L’écran est partagé en trois, sur chaque tiers est diffusé successivement un film. Sur la partie gauche de l’écran, le premier film est un extrait de « L’ami américain » de Win Wenders (1977) dans lequel un homme reçoit un appel téléphonique d’un autre homme lui demandant de le rejoindre. L’acteur, Bruno Ganz, raccroche le combiné et prend l’ascenseur. Là commence le deuxième film, diffusé sur l’écran central. Notre homme – toujours le même acteur mais vieilli – sort d’un immeuble et traverse à pied le pont de Grenelle à Paris pour rejoindre son interlocuteur.
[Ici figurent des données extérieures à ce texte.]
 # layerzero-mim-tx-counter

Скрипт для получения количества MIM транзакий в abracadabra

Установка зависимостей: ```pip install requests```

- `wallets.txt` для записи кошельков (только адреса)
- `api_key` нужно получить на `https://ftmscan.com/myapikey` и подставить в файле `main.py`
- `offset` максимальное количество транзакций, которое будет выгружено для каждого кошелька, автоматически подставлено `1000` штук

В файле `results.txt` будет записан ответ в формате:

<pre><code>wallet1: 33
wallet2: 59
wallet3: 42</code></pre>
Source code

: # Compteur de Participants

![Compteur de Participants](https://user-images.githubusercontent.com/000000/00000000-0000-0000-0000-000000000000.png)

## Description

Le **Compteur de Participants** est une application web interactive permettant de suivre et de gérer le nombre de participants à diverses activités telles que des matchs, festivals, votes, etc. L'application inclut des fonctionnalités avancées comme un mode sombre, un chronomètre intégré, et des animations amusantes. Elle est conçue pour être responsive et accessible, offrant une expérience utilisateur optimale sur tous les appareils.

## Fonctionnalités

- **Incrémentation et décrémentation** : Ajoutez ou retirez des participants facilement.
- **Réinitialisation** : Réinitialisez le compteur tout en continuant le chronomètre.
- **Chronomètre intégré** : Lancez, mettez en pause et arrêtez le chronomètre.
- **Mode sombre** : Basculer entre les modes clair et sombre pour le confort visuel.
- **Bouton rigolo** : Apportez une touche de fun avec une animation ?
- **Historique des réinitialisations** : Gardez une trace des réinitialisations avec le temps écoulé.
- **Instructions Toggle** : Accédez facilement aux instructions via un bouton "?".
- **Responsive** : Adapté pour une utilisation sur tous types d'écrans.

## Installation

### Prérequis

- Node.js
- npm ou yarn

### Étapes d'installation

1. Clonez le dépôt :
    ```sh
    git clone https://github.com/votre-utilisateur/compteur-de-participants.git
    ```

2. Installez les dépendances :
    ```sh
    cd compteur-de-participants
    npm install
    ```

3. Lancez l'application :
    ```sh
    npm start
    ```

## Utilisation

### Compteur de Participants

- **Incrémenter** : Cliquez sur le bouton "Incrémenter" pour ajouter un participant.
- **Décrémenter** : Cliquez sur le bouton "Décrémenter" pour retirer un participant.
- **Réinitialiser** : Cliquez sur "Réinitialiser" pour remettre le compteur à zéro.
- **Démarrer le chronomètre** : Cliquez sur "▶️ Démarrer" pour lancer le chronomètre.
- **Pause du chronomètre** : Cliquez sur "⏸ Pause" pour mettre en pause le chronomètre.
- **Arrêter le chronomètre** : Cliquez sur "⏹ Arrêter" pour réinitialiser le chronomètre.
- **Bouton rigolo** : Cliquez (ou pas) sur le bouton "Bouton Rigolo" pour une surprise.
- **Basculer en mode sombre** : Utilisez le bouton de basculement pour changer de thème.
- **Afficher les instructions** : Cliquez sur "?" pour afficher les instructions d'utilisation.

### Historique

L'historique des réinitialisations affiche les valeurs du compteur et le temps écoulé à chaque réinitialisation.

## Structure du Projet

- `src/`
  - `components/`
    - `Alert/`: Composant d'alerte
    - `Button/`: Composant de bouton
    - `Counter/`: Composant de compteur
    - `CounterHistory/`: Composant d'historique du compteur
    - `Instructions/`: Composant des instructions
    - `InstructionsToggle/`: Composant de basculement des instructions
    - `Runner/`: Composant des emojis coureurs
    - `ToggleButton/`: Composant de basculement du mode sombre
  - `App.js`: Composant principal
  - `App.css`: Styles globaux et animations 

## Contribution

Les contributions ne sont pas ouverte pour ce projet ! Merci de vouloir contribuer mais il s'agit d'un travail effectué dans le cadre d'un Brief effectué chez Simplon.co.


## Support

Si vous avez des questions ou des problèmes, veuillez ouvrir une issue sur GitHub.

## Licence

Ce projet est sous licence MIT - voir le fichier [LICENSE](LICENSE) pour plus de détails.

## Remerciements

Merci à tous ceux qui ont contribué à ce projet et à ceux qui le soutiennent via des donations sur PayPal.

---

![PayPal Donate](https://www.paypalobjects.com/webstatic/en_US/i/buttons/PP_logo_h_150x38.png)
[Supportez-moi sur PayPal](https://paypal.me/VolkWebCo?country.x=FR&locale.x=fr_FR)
La scène est filmée en temps réel. Aucun dialogue puisque l’homme ne rencontre personne et se contente de marcher. Arrivé en bas de l’immeuble, le troisième film commence : on y retrouve les deux protagonistes du départ, cette fois-ci dans une même pièce, qui continuent leur conversation commencée au téléphone.

Le travail de Pierre Huyghe consiste à intercaler dans un film existant une scène fictive mais cohérente. Alors qu’elle n’existait pas dans le film d’origine, elle apparaît ici dans toute sa durée. Le découpage temporel, nécessaire à Win Wenders pour donner un rythme et éviter les longueurs, est ici annulé par Pierre Huyghe. Le temps passé entre la réalisation des deux films est visible : le corps de l’acteur Bruno Ganz s’est transformé, tout comme le paysage parisien ou la qualité de l’image. Rien n’est matériellement continu entre l’épisode ajouté et le film initial mais la narration linéaire assure la cohérence du projet.